A return value can contain anything different types.
How do I test if the variant returned by caller is an ExcelRange interface?

function TAddInModule.InBank: boolean;
var
  ExcelAppAsVariant: OleVariant;
  test: string;
  Caller: OleVariant;
begin  //Exception handling omitted for brevity. 
  Result:= false;
  ExcelAppAsVariant:= ExcelApp.Application;
  Caller:= ExcelApp.Application.Caller[EmptyParam, 0];
  if IDispatch(Caller) is ExcelRange then begin //E2015 Operator not applicable 
    Result:= lowercase(Caller.Parent.Name) = 'bank' 
  end;
end;

(Strangly enough the as operator works (IDispatch(Caller) as ExcelRange).Parent; compiles just fine).
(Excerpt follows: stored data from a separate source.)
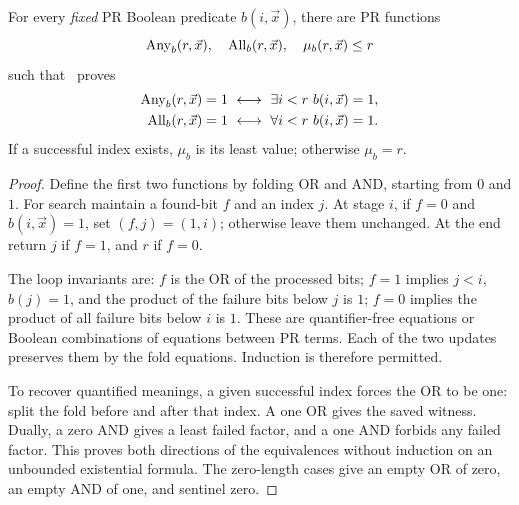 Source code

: \begin{lemma}\label{thm:F01}
For every \emph{fixed} PR Boolean predicate $b(i,\vec x)$, there are PR functions
\[
 \operatorname{Any}_b(r,\vec x),\quad \operatorname{All}_b(r,\vec x),\quad \mu_b(r,\vec x)\le r
\]
such that \ipra\ proves
\begin{align*}
 \operatorname{Any}_b(r,\vec x)=1&\ \longleftrightarrow\ \exists i<r\ b(i,\vec x)=1,\\
 \operatorname{All}_b(r,\vec x)=1&\ \longleftrightarrow\ \forall i<r\ b(i,\vec x)=1.
\end{align*}
If a successful index exists, $\mu_b$ is its least value; otherwise $\mu_b=r$.
\end{lemma}
\begin{proof}
Define the first two functions by folding OR and AND, starting from $0$ and $1$. For search maintain a found-bit $f$ and an index $j$. At stage $i$, if $f=0$ and $b(i,\vec x)=1$, set $(f,j)=(1,i)$; otherwise leave them unchanged. At the end return $j$ if $f=1$, and $r$ if $f=0$.

The loop invariants are: $f$ is the OR of the processed bits; $f=1$ implies $j<i$, $b(j)=1$, and the product of the failure bits below $j$ is $1$; $f=0$ implies the product of all failure bits below $i$ is $1$. These are quantifier-free equations or Boolean combinations of equations between PR terms. Each of the two updates preserves them by the fold equations. Induction is therefore permitted.

To recover quantified meanings, a given successful index forces the OR to be one: split the fold before and after that index. A one OR gives the saved witness. Dually, a zero AND gives a least failed factor, and a one AND forbids any failed factor. This proves both directions of the equivalences without induction on an unbounded existential formula. The zero-length cases give an empty OR of zero, an empty AND of one, and sentinel zero.
\end{proof}

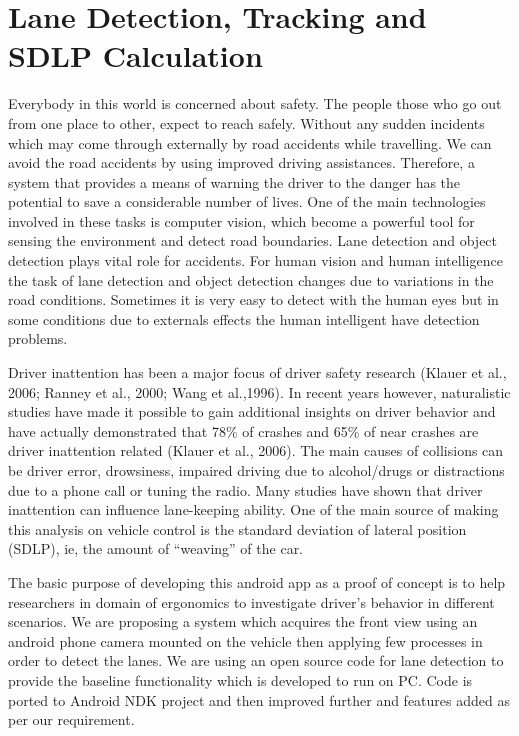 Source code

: \chapter{Lane Detection, Tracking and SDLP Calculation}  \label{kap:sdlp}

Everybody in this world is concerned about safety. The people those who go out from
one place to other, expect to reach safely. Without any sudden incidents which may come 
through externally by road accidents while travelling. We can avoid the road accidents by 
using improved driving assistances. Therefore, a system that provides a means of warning 
the driver to the danger has the potential to save a considerable number of lives. One of the 
main technologies involved in these tasks is computer vision, which become a powerful tool for 
sensing the environment and detect road boundaries. Lane detection and object detection plays 
vital role for accidents. For human vision and human intelligence the task of lane detection and 
object detection changes due to variations in the road conditions. Sometimes it is very easy to 
detect with the human eyes but in some conditions due to externals effects the human intelligent 
have detection problems. 

Driver inattention has been a major focus of driver safety research (Klauer et al., 2006; 
Ranney et al., 2000; Wang et al.,1996). In recent years however, naturalistic studies have made 
it possible to gain additional insights on driver behavior and have actually demonstrated that 
78\% of crashes and 65\% of near crashes are driver inattention related (Klauer et al., 2006). The 
main causes of collisions can be driver error, drowsiness, impaired driving due to alcohol/drugs 
or distractions due to a phone call or tuning the radio. Many studies have shown that driver 
inattention can influence lane-keeping ability. One of the main source of making this analysis on 
vehicle control is the standard deviation of lateral position (SDLP), ie, the
amount of ``weaving''
of the car.

The basic purpose of developing this android app as a proof of concept is to help
researchers in domain of ergonomics to investigate driver's behavior in different scenarios. We 
are proposing a system which acquires the front view using an android phone camera mounted 
on the vehicle then applying few processes in order to detect the lanes. We are using an open 
source code for lane detection \cite{lane-code} to provide the baseline functionality which is developed to run 
on PC. Code is ported to Android NDK project and then improved further and features added as 
per our requirement.

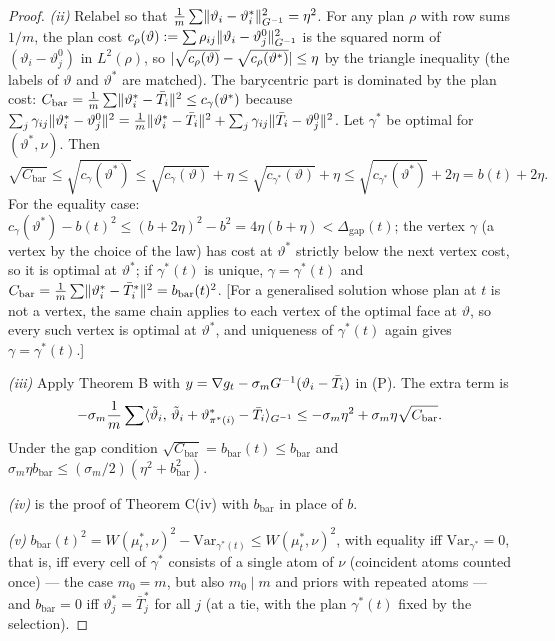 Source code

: \begin{proof}
\smallskip
\textit{(ii)} Relabel so that $\frac1m\sum\norm{\vartheta_i - \vartheta^*_i}^2_{\Ginv} = \eta^2$. For any plan $\rho$
with row sums $1/m$, the plan cost $c_\rho(\vartheta) := \sum\rho_{ij}\norm{\vartheta_i - \vartheta^0_j}^2_{\Ginv}$
is the squared norm of $(\vartheta_i - \vartheta^0_j)$ in $L^2(\rho)$, so
$\abs{\sqrt{c_\rho(\vartheta)} - \sqrt{c_\rho(\vartheta^*)}} \le \eta$ by the triangle inequality (the labels of
$\vartheta$ and $\vartheta^*$ are matched). The barycentric part is dominated by the plan cost:
$C_{\mathrm{bar}} = \frac1m\sum\norm{\vartheta^*_i - \bar T_i}^2 \le c_\gamma(\vartheta^*)$ because
$\sum_j\gamma_{ij}\norm{\vartheta^*_i - \vartheta^0_j}^2 = \frac1m\norm{\vartheta^*_i - \bar T_i}^2
+ \sum_j\gamma_{ij}\norm{\bar T_i - \vartheta^0_j}^2$. Let $\gamma^*$ be optimal for $(\vartheta^*,\nu)$. Then
\[
  \sqrt{C_{\mathrm{bar}}} \le \sqrt{c_\gamma(\vartheta^*)} \le \sqrt{c_\gamma(\vartheta)} + \eta
  \le \sqrt{c_{\gamma^*}(\vartheta)} + \eta \le \sqrt{c_{\gamma^*}(\vartheta^*)} + 2\eta = b(t) + 2\eta.
\]
For the equality case: $c_\gamma(\vartheta^*) - b(t)^2 \le (b+2\eta)^2 - b^2 = 4\eta(b+\eta) < \Delta_{\mathrm{gap}}(t)$;
the vertex $\gamma$ (a vertex by the choice of the law) has cost at $\vartheta^*$ strictly below the next vertex cost,
so it is optimal at $\vartheta^*$; if $\gamma^*(t)$ is unique, $\gamma = \gamma^*(t)$ and
$C_{\mathrm{bar}} = \frac1m\sum\norm{\vartheta^*_i - \bar T^*_i}^2 = b_{\mathrm{bar}}(t)^2$. [For a generalised
solution whose plan at $t$ is not a vertex, the same chain applies to each vertex of the optimal face at $\vartheta$,
so every such vertex is optimal at $\vartheta^*$, and uniqueness of $\gamma^*(t)$ again gives $\gamma = \gamma^*(t)$.]

\smallskip
\textit{(iii)} Apply Theorem B with $y = \nabla g_t - \sigma_m\Ginv(\vartheta_i - \bar T_i)$ in (P). The extra term is
\[
  -\sigma_m\frac1m\sum\ip{\tilde\vartheta_i}{\tilde\vartheta_i + \vartheta^*_{\pi^*(i)} - \bar T_i}_{\Ginv}
  \le -\sigma_m\eta^2 + \sigma_m\eta\sqrt{C_{\mathrm{bar}}}.
\]
Under the gap condition $\sqrt{C_{\mathrm{bar}}} = b_{\mathrm{bar}}(t) \le b_{\mathrm{bar}}$ and
$\sigma_m\eta b_{\mathrm{bar}} \le (\sigma_m/2)(\eta^2 + b_{\mathrm{bar}}^2)$.

\smallskip
\textit{(iv)} is the proof of Theorem C(iv) with $b_{\mathrm{bar}}$ in place of $b$.

\smallskip
\textit{(v)} $b_{\mathrm{bar}}(t)^2 = W(\mu^*_t,\nu)^2 - \mathrm{Var}_{\gamma^*(t)} \le W(\mu^*_t,\nu)^2$, with
equality iff $\mathrm{Var}_{\gamma^*} = 0$, that is, iff every cell of $\gamma^*$ consists of a single atom of $\nu$
(coincident atoms counted once) --- the case $m_0 = m$, but also $m_0\mid m$ and priors with repeated atoms --- and
$b_{\mathrm{bar}} = 0$ iff $\vartheta^*_j = \bar T^*_j$ for all $j$ (at a tie, with the plan $\gamma^*(t)$ fixed by
the selection).
\end{proof}

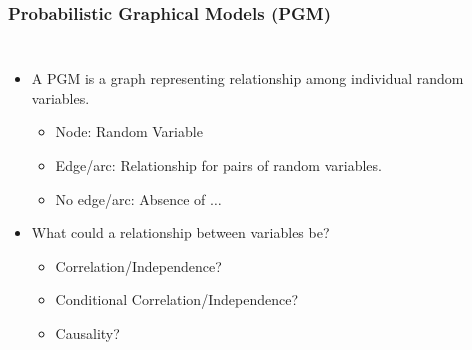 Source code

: \begin{frame}
    \frametitle{Probabilistic Graphical Models (PGM)}
    \begin{columns}[t]
\begin{itemize}
\item A PGM is a graph representing relationship among individual random variables.
\begin{itemize}
    \item Node: Random Variable
    \item Edge/arc: Relationship for pairs of random variables.
    \item No edge/arc: Absence of $\ldots$
\end{itemize}
\pause
\item What could a relationship between variables be?
\begin{itemize}
\pause \item Correlation/Independence?
\pause \item Conditional Correlation/Independence?
\pause \item Causality?
\end{itemize}
\end{itemize}

\pause


\end{columns}
\end{frame}
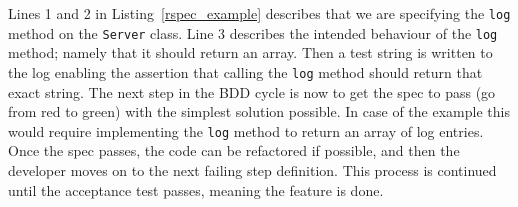 Lines 1 and 2 in Listing~\ref{rspec_example} describes that we are specifying
the \texttt{log} method on the \texttt{Server} class. Line 3 describes the
intended behaviour of the \texttt{log} method; namely that it should return an
array. Then a test string is written to the log enabling the assertion that
calling the \texttt{log} method should return that exact string. The next step
in the BDD cycle is now to get the spec to pass (go from red to green) with the
simplest solution possible. In case of the example this would require
implementing the \texttt{log} method to return an array of log entries. Once the
spec passes, the code can be refactored if possible, and then the developer
moves on to the next failing step definition.  This process is continued until
the acceptance test passes, meaning the feature is done.
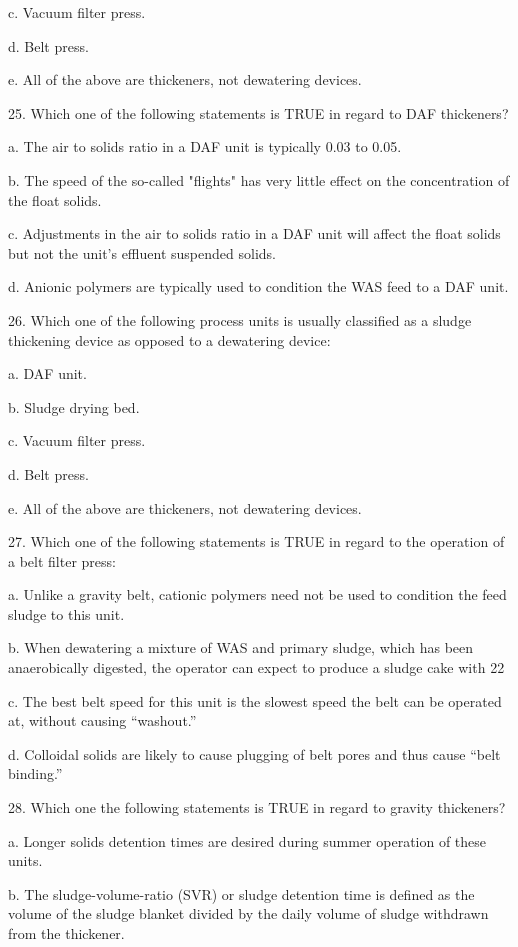 \documentclass{article}
\begin{document}
c. Vacuum filter press. 

d. Belt press. 

e. All of the above are thickeners, not dewatering devices. 


25. Which one of the following statements is TRUE in regard to DAF thickeners? 

a. The air to solids ratio in a DAF unit is typically 0.03 to 0.05. 

b. The speed of the so-called "flights" has very little effect on the concentration of the float solids. 

c. Adjustments in the air to solids ratio in a DAF unit will affect the float solids but not the unit's effluent suspended solids. 

d. Anionic polymers are typically used to condition the WAS feed to a DAF unit. 


26. Which one of the following process units is usually classified as a sludge thickening device as opposed to a dewatering device: 

a. DAF unit. 

b. Sludge drying bed. 

c. Vacuum filter press. 

d. Belt press. 

e. All of the above are thickeners, not dewatering devices. 


27. Which one of the following statements is TRUE in regard to the operation of a belt filter press: 

a. Unlike a gravity belt, cationic polymers need not be used to condition the feed sludge to this unit. 

b. When dewatering a mixture of WAS and primary sludge, which has been anaerobically digested, the operator can expect to produce a sludge cake with 22%

c. The best belt speed for this unit is the slowest speed the belt can be operated at, without causing “washout.” 

d. Colloidal solids are likely to cause plugging of belt pores and thus cause “belt binding.” 


28. Which one the following statements is TRUE in regard to gravity thickeners? 

a. Longer solids detention times are desired during summer operation of these units. 

b. The sludge-volume-ratio (SVR) or sludge detention time is defined as the volume of the sludge blanket divided by the daily volume of sludge withdrawn from the thickener. 
\end{document}
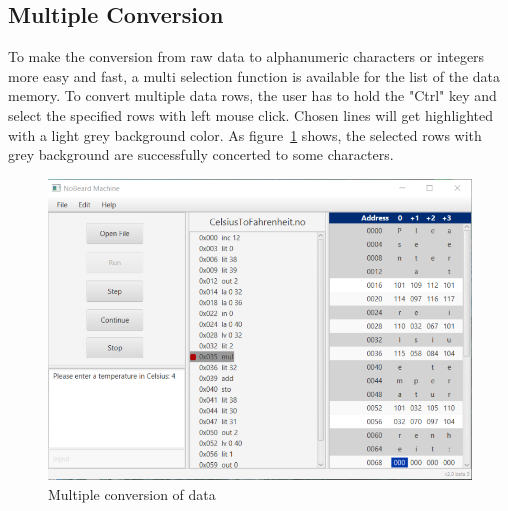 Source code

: \subsection{Multiple Conversion}
 To make the conversion from raw data to alphanumeric characters or integers more easy and fast, a multi selection function is available for the list of the data memory.
To convert multiple data rows, the user has to hold the "Ctrl" key and select the specified rows with  left mouse click. Chosen lines will get highlighted with a light grey background color. As figure~\ref{fig:multipleConversion} shows, the selected rows with grey background are successfully concerted to some characters.
\begin{figure}[h] 
	\centering
	\includegraphics[scale=.85]{images/screenshot-5.png}
	\caption{Multiple conversion of data}
	\label{fig:multipleConversion}
\end{figure}
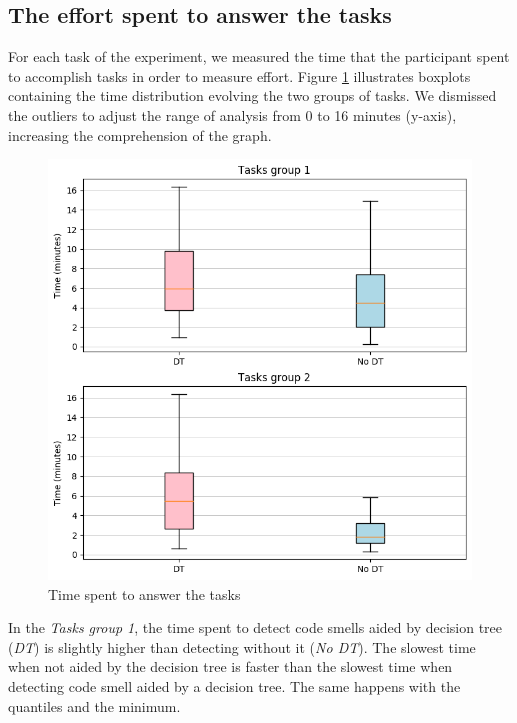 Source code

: \subsection{The effort spent to answer the tasks} \label{sec:effortSpentAnswerTasks}

For each task of the experiment, we measured the time that the participant spent to accomplish tasks in order to measure effort. Figure \ref{fig:timeSpentAnswerTasks} illustrates boxplots containing the time distribution evolving the two groups of tasks. We dismissed the outliers to adjust the range of analysis from 0 to 16 minutes (y-axis), increasing the comprehension of the graph. 

\begin{figure}[ht]
\centering
\includegraphics[width=13cm]{figures/graph_boxplot_time_required.png}
\caption{Time spent to answer the tasks}
\label{fig:timeSpentAnswerTasks}
\end{figure}

In the \textit{Tasks group 1}, the time spent to detect code smells aided by decision tree (\textit{DT}) is slightly higher than detecting without it (\textit{No DT}). The slowest time when not aided by the decision tree is faster than the slowest time when detecting code smell aided by a decision tree. The same happens with the quantiles and the minimum.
The following code works, but seems overly verbose:

if VarIsType(Caller, varDispatch) then begin 
  IUnknown(Caller).QueryInterface(ExcelRange, ICaller) 
  if Assigned(ICaller) then ICaller......

There is also no built-in function VarIsInterface(Variant, Interface).
How do I test that an OleVariant contains a given interface?

See also: How to cast OleVariant to IDispatch derived?

EDIT
Thanks all, I used the following to do the testing, because Excel mixes interfaces and OleStrings as possible return values.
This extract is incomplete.